TASK REQUIREMENTS –
List every line below containing "internal".

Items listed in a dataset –
--------------------

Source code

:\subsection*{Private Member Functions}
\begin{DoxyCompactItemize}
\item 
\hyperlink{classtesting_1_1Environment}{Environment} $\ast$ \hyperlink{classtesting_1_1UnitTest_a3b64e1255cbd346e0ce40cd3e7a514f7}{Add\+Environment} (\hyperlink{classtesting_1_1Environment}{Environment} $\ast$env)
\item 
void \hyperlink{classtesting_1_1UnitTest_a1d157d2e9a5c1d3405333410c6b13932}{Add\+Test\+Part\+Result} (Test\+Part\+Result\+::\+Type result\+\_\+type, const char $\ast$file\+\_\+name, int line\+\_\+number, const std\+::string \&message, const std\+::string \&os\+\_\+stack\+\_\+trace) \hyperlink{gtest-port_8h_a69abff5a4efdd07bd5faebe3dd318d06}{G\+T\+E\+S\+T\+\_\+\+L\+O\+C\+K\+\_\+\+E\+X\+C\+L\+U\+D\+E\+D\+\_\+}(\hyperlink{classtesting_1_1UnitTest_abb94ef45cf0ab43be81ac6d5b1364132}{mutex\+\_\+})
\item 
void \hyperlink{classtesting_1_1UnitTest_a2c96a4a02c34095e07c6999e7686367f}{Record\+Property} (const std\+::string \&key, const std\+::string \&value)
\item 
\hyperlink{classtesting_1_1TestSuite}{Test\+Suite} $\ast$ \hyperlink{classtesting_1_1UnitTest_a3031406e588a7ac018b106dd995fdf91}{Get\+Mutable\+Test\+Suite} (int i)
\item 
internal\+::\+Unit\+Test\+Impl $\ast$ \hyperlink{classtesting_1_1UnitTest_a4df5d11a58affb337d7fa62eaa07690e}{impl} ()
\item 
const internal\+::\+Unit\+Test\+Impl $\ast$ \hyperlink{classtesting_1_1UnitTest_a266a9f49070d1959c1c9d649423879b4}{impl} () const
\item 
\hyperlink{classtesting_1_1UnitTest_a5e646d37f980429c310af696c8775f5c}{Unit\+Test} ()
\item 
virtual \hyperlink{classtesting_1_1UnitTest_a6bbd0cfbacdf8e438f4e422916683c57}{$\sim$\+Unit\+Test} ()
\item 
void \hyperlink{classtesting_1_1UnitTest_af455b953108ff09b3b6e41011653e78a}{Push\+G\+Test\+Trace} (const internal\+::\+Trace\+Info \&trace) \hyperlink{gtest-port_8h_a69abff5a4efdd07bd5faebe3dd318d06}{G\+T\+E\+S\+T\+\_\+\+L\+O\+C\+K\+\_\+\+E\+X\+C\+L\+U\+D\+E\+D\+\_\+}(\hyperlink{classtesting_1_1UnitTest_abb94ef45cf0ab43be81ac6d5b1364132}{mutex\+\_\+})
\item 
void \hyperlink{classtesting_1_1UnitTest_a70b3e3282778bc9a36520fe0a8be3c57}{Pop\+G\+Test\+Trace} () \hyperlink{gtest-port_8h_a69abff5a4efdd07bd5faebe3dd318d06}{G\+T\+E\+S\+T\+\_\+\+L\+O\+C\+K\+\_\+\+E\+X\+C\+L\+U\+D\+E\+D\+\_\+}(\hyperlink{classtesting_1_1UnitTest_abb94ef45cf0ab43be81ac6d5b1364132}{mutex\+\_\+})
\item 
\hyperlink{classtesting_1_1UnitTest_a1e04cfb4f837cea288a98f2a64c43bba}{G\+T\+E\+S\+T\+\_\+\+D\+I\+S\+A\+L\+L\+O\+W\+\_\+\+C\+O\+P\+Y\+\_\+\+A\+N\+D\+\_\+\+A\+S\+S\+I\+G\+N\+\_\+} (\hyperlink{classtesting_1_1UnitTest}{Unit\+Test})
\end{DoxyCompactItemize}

--------------------

EXPECTED ANSWER –
internal\+::\+Unit\+Test\+Impl $\ast$ \hyperlink{classtesting_1_1UnitTest_a4df5d11a58affb337d7fa62eaa07690e}{impl} ()
const internal\+::\+Unit\+Test\+Impl $\ast$ \hyperlink{classtesting_1_1UnitTest_a266a9f49070d1959c1c9d649423879b4}{impl} () const
void \hyperlink{classtesting_1_1UnitTest_af455b953108ff09b3b6e41011653e78a}{Push\+G\+Test\+Trace} (const internal\+::\+Trace\+Info \&trace) \hyperlink{gtest-port_8h_a69abff5a4efdd07bd5faebe3dd318d06}{G\+T\+E\+S\+T\+\_\+\+L\+O\+C\+K\+\_\+\+E\+X\+C\+L\+U\+D\+E\+D\+\_\+}(\hyperlink{classtesting_1_1UnitTest_abb94ef45cf0ab43be81ac6d5b1364132}{mutex\+\_\+})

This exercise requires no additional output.